Hi all.. I have a long term experience of Libre. First of all, the readings that the batches of sensors from last 12 months have been giving are not exact. There is a constant deviation of approx 1-1,5 mmol/l (18-27 mg/dl) compared to the blood.
On the markets there are several 3rd party android apps that offer more exact readings, where Liapp has the best readings according to my experience.
Glimp has also some deviations of approx 10-15 mg/dl, so I presume it's a question of algorithm problems. The big advantage of the Glimp is that the sensors can be read even after the 14 days use.
Glimp people are currently working on an android wear version of the app (smartwatch) which can be used on the Sony Smartwatch 3 (after some tweaking of the watch), which gives you a possibility to use the watch for readings independently of the phone or original reader. I am now testing the alpha version for them and it looks ok, as I prefer to carry as few things as possible with me.
Abbott has previously released the LibreLink app in Sweden, which I am testing and it gives exactly the same readings as the reader itself. Btw, they gave a sensor for free for testing the app. Yesterday I got an email from Abbott saying that the app is now released in Germany as well.

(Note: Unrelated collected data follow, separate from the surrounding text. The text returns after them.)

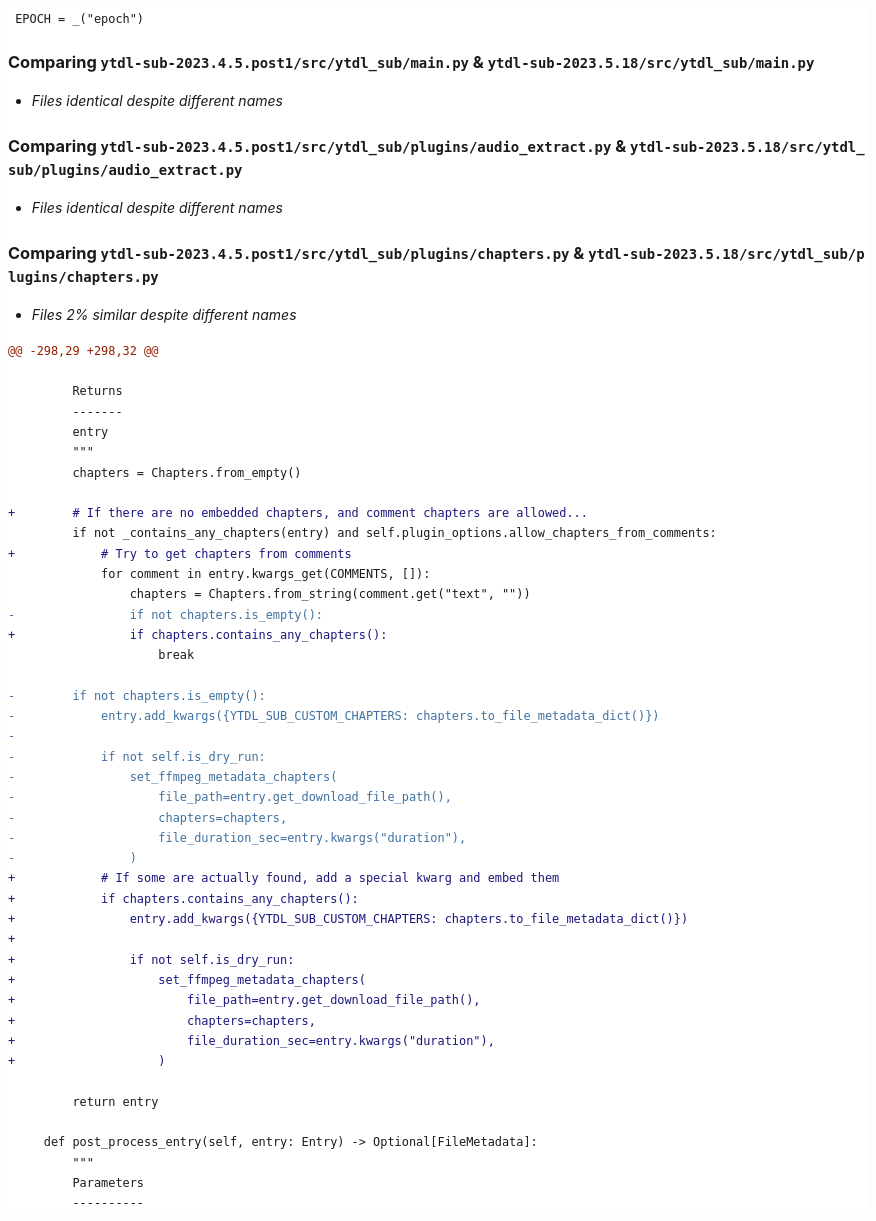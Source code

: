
 ```diff
 EPOCH = _("epoch")
```

### Comparing `ytdl-sub-2023.4.5.post1/src/ytdl_sub/main.py` & `ytdl-sub-2023.5.18/src/ytdl_sub/main.py`

 * *Files identical despite different names*

### Comparing `ytdl-sub-2023.4.5.post1/src/ytdl_sub/plugins/audio_extract.py` & `ytdl-sub-2023.5.18/src/ytdl_sub/plugins/audio_extract.py`

 * *Files identical despite different names*

### Comparing `ytdl-sub-2023.4.5.post1/src/ytdl_sub/plugins/chapters.py` & `ytdl-sub-2023.5.18/src/ytdl_sub/plugins/chapters.py`

 * *Files 2% similar despite different names*

```diff
@@ -298,29 +298,32 @@
 
         Returns
         -------
         entry
         """
         chapters = Chapters.from_empty()
 
+        # If there are no embedded chapters, and comment chapters are allowed...
         if not _contains_any_chapters(entry) and self.plugin_options.allow_chapters_from_comments:
+            # Try to get chapters from comments
             for comment in entry.kwargs_get(COMMENTS, []):
                 chapters = Chapters.from_string(comment.get("text", ""))
-                if not chapters.is_empty():
+                if chapters.contains_any_chapters():
                     break
 
-        if not chapters.is_empty():
-            entry.add_kwargs({YTDL_SUB_CUSTOM_CHAPTERS: chapters.to_file_metadata_dict()})
-
-            if not self.is_dry_run:
-                set_ffmpeg_metadata_chapters(
-                    file_path=entry.get_download_file_path(),
-                    chapters=chapters,
-                    file_duration_sec=entry.kwargs("duration"),
-                )
+            # If some are actually found, add a special kwarg and embed them
+            if chapters.contains_any_chapters():
+                entry.add_kwargs({YTDL_SUB_CUSTOM_CHAPTERS: chapters.to_file_metadata_dict()})
+
+                if not self.is_dry_run:
+                    set_ffmpeg_metadata_chapters(
+                        file_path=entry.get_download_file_path(),
+                        chapters=chapters,
+                        file_duration_sec=entry.kwargs("duration"),
+                    )
 
         return entry
 
     def post_process_entry(self, entry: Entry) -> Optional[FileMetadata]:
         """
         Parameters
         ----------
```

Now, to get to the point, there are several ideas and tries to turn Libre into "CGM light".. I have seen Joern's project as an example. The problem, if you ask me, is that it is all built as a prototype, i.e. the things become bulky when you put something on top of the sensor and then there are issues with fixation, waterproofness, certifications etc. While I honestly don't believe in this kind of homemade solutions, I would like to see Abbott replacing the NFC chip in the sensors with a low energy bluetooth, as the one used in Dexcom sensors, which would "close the loop". As that seems very far away I hope that projects like Joern's and the one on Indiegogo may push them forward.